With Nat still in control, they visit Nat's old home. Though the mansion has new owners, Nat is allowed to see his old art studio only to find that he has lost his artistic talent. Angry, Nat leaves after getting his ex-wife's home address. They (Nat and Paul) drive to see Hamlin's ex-wife. Though she is afraid of him, she allows Hamlin into her home. Hamlin's stream of nostalgic reminiscences quickly turns sexual and predatory, culminating in an attempted rape that allows Paul to regain control of his body. Paul apologizes and returns to his apartment in New York, only to find that Lisa is gone.

Paul finds Lisa in a community hostel just above the People's Restaurant where they first shared a meal. Lisa lays naked in bed, somewhat catatonic. While trying to convince Lisa to return home with him, Paul merges his identity with Nat. They fight for control of the body (inside Paul's head). Nat is finally vanquished when Lisa appears, and uses her ESP abilities to strike Nat down with mental lightning.

==Characters==
- Paul Macy - Protagonist and reformed version of criminal Nat Hamlin. Works as newscaster in New York. Paul, despite being a construct, does have his own memory of a past life and implanted knowledge of the world and knowledge to help him in his new job.
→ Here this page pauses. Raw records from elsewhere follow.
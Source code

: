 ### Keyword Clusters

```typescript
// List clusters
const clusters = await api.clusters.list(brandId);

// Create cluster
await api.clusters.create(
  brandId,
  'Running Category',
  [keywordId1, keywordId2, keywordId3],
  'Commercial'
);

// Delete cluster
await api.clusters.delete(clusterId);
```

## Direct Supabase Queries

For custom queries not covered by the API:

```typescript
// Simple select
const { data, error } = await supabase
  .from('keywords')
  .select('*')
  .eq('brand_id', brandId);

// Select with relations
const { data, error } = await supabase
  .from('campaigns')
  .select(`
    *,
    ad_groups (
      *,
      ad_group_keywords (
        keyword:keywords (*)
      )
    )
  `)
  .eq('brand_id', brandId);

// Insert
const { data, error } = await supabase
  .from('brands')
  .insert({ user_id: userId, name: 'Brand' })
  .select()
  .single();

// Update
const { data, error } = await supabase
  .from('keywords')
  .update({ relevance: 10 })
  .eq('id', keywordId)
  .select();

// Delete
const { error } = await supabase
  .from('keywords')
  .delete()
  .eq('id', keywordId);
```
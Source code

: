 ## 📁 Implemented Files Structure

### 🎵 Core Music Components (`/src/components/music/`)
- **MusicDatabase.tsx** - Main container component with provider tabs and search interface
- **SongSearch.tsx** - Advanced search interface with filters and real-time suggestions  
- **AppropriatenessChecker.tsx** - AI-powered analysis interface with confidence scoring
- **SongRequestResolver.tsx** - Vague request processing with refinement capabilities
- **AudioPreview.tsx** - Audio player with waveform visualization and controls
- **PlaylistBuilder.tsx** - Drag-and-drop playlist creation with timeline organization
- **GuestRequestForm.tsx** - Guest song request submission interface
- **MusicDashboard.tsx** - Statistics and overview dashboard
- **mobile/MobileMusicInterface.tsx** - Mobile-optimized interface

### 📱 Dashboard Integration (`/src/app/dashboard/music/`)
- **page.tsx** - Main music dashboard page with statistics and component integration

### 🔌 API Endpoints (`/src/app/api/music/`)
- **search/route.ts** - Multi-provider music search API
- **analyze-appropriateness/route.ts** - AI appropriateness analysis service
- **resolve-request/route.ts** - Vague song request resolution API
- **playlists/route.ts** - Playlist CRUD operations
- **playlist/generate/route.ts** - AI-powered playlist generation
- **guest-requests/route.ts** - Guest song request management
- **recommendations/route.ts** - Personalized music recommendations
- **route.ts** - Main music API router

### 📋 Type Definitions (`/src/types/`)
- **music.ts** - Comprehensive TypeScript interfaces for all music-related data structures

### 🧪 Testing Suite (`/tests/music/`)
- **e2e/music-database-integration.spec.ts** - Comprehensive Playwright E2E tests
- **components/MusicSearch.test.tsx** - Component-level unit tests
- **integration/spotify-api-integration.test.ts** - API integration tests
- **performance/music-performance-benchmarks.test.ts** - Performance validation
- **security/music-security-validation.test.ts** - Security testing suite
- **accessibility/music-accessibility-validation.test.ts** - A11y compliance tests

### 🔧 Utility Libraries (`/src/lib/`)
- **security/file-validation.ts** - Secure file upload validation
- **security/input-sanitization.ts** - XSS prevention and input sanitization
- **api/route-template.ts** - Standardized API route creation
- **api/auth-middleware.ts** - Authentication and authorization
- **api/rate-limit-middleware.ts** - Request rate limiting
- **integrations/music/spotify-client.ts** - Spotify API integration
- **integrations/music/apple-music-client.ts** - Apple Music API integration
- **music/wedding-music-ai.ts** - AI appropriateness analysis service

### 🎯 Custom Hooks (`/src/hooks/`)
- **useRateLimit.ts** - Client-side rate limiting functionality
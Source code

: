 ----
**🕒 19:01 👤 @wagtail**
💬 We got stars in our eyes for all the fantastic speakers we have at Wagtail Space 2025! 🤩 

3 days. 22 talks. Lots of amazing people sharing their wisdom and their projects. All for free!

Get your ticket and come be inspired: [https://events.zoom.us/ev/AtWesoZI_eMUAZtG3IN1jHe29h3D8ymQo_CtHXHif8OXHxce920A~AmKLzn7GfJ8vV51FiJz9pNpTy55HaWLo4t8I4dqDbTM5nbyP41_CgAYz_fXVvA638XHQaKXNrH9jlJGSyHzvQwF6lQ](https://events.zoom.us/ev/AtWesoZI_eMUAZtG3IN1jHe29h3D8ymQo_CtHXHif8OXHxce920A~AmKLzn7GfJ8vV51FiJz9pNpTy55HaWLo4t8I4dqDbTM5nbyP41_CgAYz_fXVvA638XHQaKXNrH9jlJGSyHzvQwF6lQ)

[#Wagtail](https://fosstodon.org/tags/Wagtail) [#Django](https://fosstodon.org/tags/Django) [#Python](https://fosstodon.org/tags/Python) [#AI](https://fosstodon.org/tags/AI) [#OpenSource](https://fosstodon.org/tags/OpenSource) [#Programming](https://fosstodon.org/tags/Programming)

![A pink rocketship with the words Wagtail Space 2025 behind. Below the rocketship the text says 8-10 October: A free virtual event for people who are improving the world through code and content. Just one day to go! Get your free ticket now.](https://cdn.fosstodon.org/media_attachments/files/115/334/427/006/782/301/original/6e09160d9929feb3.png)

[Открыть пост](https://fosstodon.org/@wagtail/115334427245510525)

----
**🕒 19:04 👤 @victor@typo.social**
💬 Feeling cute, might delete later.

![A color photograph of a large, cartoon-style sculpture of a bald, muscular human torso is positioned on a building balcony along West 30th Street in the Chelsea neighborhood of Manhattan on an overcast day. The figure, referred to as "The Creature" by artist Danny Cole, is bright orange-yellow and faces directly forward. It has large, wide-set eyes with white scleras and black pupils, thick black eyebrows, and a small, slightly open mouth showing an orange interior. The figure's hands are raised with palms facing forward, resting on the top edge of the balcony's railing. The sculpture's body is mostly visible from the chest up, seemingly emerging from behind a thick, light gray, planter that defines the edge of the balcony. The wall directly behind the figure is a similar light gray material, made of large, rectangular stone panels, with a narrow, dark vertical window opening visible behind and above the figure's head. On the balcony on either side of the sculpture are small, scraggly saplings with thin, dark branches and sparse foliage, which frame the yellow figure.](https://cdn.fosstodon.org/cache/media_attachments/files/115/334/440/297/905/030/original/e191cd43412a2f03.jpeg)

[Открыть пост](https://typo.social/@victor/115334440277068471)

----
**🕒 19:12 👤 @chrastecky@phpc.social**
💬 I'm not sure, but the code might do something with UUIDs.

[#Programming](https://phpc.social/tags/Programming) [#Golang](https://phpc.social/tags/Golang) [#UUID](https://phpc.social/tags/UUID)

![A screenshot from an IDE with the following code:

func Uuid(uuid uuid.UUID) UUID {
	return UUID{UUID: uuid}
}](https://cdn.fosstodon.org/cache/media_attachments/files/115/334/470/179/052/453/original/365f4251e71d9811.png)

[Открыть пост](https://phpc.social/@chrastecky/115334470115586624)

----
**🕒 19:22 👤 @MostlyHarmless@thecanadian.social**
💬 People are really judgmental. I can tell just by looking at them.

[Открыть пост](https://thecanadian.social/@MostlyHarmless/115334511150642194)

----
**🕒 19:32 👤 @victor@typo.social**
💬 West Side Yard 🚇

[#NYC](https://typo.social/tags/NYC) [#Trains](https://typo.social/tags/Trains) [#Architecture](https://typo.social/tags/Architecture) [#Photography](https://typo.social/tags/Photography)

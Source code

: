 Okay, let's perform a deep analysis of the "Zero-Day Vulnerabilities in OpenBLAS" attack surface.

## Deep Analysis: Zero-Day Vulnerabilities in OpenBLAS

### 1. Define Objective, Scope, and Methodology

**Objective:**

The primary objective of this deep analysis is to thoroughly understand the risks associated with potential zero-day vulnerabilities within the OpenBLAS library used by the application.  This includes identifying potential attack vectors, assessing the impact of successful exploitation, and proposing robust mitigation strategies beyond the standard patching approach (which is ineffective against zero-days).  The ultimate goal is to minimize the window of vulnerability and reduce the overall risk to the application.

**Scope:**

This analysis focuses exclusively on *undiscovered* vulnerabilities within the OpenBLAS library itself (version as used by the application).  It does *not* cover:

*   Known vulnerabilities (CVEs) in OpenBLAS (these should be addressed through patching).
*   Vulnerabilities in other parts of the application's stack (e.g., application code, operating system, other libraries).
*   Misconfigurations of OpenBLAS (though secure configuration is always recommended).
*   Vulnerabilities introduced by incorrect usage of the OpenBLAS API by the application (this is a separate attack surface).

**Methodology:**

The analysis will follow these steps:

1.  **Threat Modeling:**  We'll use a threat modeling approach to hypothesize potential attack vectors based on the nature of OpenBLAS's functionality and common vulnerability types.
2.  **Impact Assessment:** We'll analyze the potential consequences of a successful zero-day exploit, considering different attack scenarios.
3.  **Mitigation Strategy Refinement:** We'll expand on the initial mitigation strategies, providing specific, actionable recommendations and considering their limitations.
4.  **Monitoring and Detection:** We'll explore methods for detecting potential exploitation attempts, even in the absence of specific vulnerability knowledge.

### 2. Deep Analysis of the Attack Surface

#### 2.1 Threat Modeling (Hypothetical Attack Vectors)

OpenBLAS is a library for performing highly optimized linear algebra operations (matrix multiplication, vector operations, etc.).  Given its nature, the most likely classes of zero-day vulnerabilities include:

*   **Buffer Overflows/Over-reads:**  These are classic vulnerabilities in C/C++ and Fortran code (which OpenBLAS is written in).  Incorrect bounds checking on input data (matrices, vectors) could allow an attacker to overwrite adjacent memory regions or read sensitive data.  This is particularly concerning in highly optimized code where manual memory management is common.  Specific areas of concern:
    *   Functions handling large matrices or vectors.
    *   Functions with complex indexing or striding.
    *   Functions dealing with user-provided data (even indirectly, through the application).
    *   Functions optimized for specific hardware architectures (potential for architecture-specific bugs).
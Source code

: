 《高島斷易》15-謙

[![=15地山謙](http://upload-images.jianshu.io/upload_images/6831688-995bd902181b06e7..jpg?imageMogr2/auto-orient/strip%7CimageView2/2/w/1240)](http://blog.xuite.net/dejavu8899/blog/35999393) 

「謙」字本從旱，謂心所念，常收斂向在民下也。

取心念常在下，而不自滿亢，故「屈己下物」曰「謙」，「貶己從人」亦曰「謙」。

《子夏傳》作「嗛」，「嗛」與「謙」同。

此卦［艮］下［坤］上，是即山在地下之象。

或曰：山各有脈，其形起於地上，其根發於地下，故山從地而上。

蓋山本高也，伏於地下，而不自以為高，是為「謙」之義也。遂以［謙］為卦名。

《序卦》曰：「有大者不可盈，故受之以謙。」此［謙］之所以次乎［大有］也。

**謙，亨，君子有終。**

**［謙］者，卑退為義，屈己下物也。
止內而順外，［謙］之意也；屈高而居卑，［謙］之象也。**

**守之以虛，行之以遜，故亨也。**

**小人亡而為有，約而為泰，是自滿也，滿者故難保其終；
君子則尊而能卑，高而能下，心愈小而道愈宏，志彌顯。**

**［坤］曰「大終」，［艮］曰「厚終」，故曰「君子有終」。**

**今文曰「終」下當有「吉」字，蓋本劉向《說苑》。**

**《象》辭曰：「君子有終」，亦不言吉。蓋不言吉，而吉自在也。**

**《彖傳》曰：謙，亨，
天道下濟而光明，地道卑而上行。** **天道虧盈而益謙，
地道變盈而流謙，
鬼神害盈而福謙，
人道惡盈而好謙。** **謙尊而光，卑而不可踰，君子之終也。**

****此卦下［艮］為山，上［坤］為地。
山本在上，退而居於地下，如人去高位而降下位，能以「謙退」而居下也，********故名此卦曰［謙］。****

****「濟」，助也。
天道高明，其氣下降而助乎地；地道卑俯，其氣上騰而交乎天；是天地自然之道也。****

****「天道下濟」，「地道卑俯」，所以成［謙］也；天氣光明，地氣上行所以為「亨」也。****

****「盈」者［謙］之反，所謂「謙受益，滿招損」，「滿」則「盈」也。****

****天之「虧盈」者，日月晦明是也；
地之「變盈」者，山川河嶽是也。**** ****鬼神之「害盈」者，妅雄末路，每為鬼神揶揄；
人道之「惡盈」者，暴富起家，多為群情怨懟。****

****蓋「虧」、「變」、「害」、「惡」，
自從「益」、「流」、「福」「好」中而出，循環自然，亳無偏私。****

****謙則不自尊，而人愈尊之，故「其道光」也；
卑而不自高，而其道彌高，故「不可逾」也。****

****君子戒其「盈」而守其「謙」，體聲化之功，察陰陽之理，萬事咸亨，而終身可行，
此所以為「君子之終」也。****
However, his memory are rather generic and many things do not come naturally to him, such as the location of well known buildings and certain commons sayings take him a while to remember at first. He develops a stronger sense of will and independence due to his antagonistic relationship with Hamlin.
- Nathanial James Hamlin - Story's antagonist who is both a famous psychosculptor, and deranged rapist. After he re-awakens within Paul Macy, he begins fighting for control of his body.
- Lisa Moore - A talented art student who became Nat's old girlfriend, model, and victim. She loved Nat at one point, and tries to rekindle their relation with Paul after they meet by accident.

==Concepts==
- Holovision - A form of three-dimensional television. Other than that, it seems to work on the standard principles television and marketing envisioned in the 1970s.
- Hovereye Cameras - Floating cameras that are dispersed around the globe at locations likely to be newsworthy. The Hovereyes float free-ranging, about 100 feet off the ground and can be commanded to zoom in and monitor locations and assist gathering visual and audio fees used by the media.
- Liftshaft - A replacement for elevators. Users step into a tube like structure, and rise in some fashion to their target floor.
- Psychoscuplture - A dynamic form of sculpture, that uses robotics, sonic sound generators, special lighting, and ionized gas. The premise is that sculpture will no longer be a static form of art. Instead, evoking different impressions and emotions via manipulation of the sculpture (a form of artistic robot), and other elements.
- Telepathy - As is often the case in Silverberg's work (e.g., Dying Inside, The Man in the Maze) the ability to read minds is more of a curse than a gift. For Lisa, mild ESP only heightens her helplessness and vulnerability. "There's a man over at that table who wants to rape me," she casually informs Paul during a restaurant meal. "He wishes he dared. I'm all naked and bloody in his mind, arms and legs tied to the furniture."